1. (5 points) The starting point for this problem is a simple C++/threads implementation threads-cr.cpp of the mutual-exclusion problem. Currently no attempt is made to ensure that only one thread at a time is in its critical region, and if you run it you will see that in fact it frequently happens that all the threads are in their critical region at the same time. Your mission is to correct this. There is probably more than one way to do this, but the easiest is to use the ``mutex'' library functions, which provide simple locking/unlocking. man pthread_mutex_init will tell you about these functions.

   Start by compiling the program and observing its behavior with different numbers of threads. To compile with g++, you will need the extra flag -pthread, e.g.

   g++ -o threads-cr -pthread threads-cr.cpp

   (The behavior of this program may depend on the release of the operating system and/or the number of processors. You might find it interesting to try it on a one-processor machine (one of the lab machines) and also on one of the multiprocessor machines (Dione01, Dione02, and SnowWhite). You may need to recompile recompile when switching to a machine running a different release of the operating system. Compiling the above code on SnowWhite generates some warnings; a version of the program that compiles without warnings there is old-threads-cr.cpp.)

   Then make your changes and confirm that the program now behaves as expected, i.e., when one thread starts its critical region no other thread can start its critical region until the first one finishes.

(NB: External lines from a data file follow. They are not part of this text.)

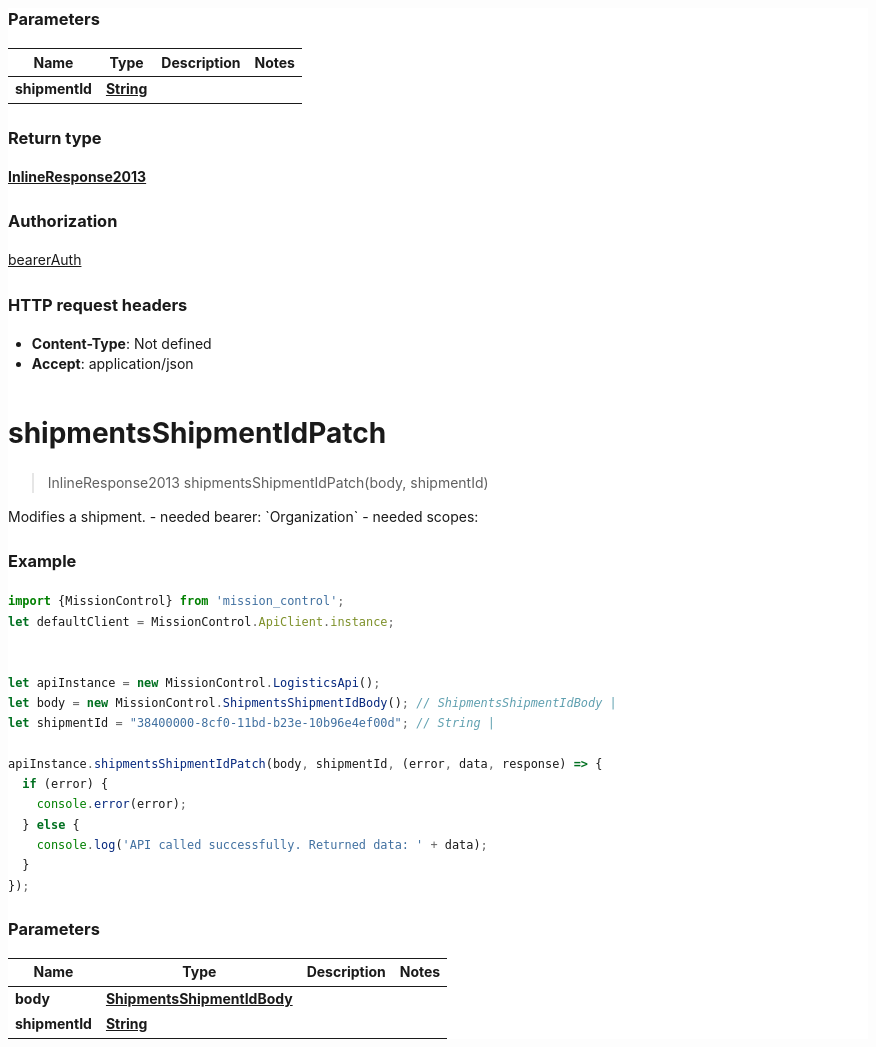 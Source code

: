 ### Parameters

Name | Type | Description  | Notes
------------- | ------------- | ------------- | -------------
 **shipmentId** | [**String**](.md)|  | 

### Return type

[**InlineResponse2013**](InlineResponse2013.md)

### Authorization

[bearerAuth](../README.md#bearerAuth)

### HTTP request headers

 - **Content-Type**: Not defined
 - **Accept**: application/json

<a name="shipmentsShipmentIdPatch"></a>
# **shipmentsShipmentIdPatch**
> InlineResponse2013 shipmentsShipmentIdPatch(body, shipmentId)



Modifies a shipment. - needed bearer: &#x60;Organization&#x60; - needed scopes: 

### Example
```javascript
import {MissionControl} from 'mission_control';
let defaultClient = MissionControl.ApiClient.instance;


let apiInstance = new MissionControl.LogisticsApi();
let body = new MissionControl.ShipmentsShipmentIdBody(); // ShipmentsShipmentIdBody | 
let shipmentId = "38400000-8cf0-11bd-b23e-10b96e4ef00d"; // String | 

apiInstance.shipmentsShipmentIdPatch(body, shipmentId, (error, data, response) => {
  if (error) {
    console.error(error);
  } else {
    console.log('API called successfully. Returned data: ' + data);
  }
});
```

### Parameters

Name | Type | Description  | Notes
------------- | ------------- | ------------- | -------------
 **body** | [**ShipmentsShipmentIdBody**](ShipmentsShipmentIdBody.md)|  | 
 **shipmentId** | [**String**](.md)|  | 
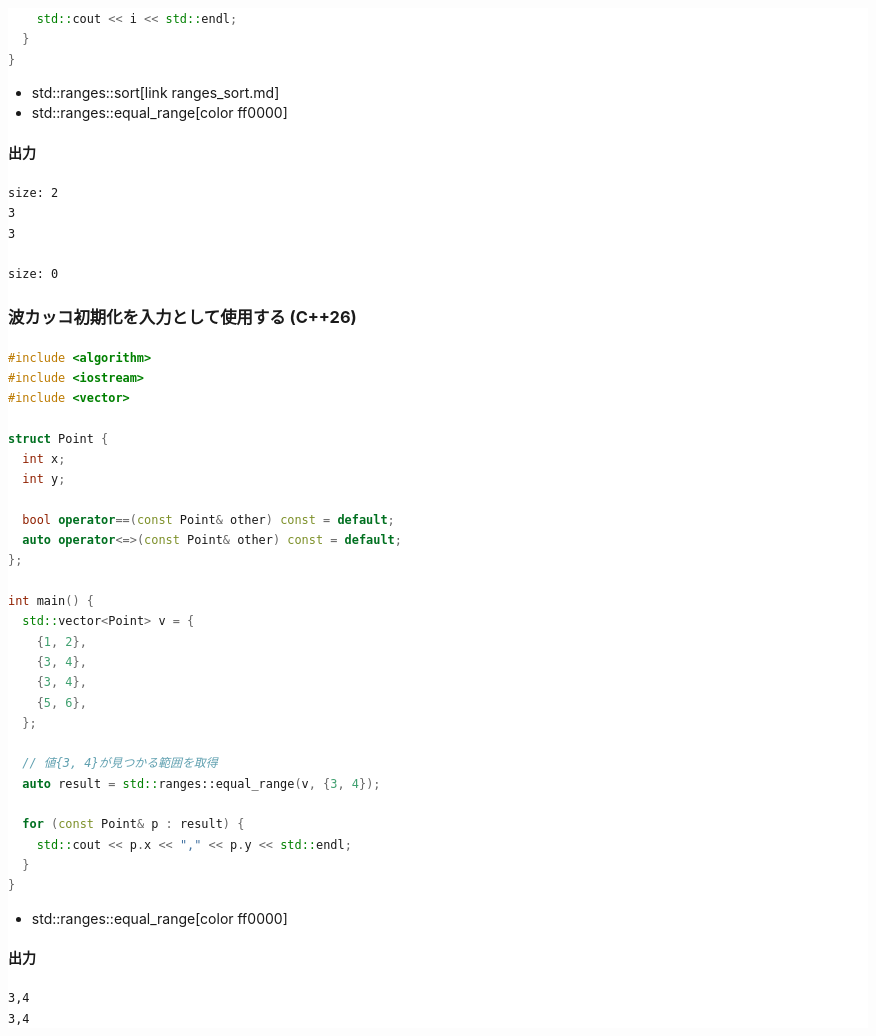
 ```cpp example
    std::cout << i << std::endl;
  }
}
```
* std::ranges::sort[link ranges_sort.md]
* std::ranges::equal_range[color ff0000]

#### 出力
```
size: 2
3
3

size: 0
```

### 波カッコ初期化を入力として使用する (C++26)
```cpp example
#include <algorithm>
#include <iostream>
#include <vector>

struct Point {
  int x;
  int y;

  bool operator==(const Point& other) const = default;
  auto operator<=>(const Point& other) const = default;
};

int main() {
  std::vector<Point> v = {
    {1, 2},
    {3, 4},
    {3, 4},
    {5, 6},
  };

  // 値{3, 4}が見つかる範囲を取得
  auto result = std::ranges::equal_range(v, {3, 4});

  for (const Point& p : result) {
    std::cout << p.x << "," << p.y << std::endl;
  }
}
```
* std::ranges::equal_range[color ff0000]

#### 出力
```
3,4
3,4
```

2. (Optional -- up to 10 extra-credit points) The starting point for this problem is a program scheduler.cpp that simulates execution of a scheduler, i.e., generates solutions to problem 3. Currently the program simulates only the FCFS algorithm. Your mission is to make it simulate one or more of the other algorithms mentioned in problem 3. (Feel free to rewrite anything about this program, including starting over in a language of your choice. Just remember that the program has to run on one of the department Linux machines, and it needs to accept input from standard input -- i.e., no GUIs, Web-based programs, etc. The latter requirement is to make it easier for me to test your code, at least partially automatically. If you make changes to the format of the input -- and I prefer that you don't -- change the comments so they describe the changed requirements.)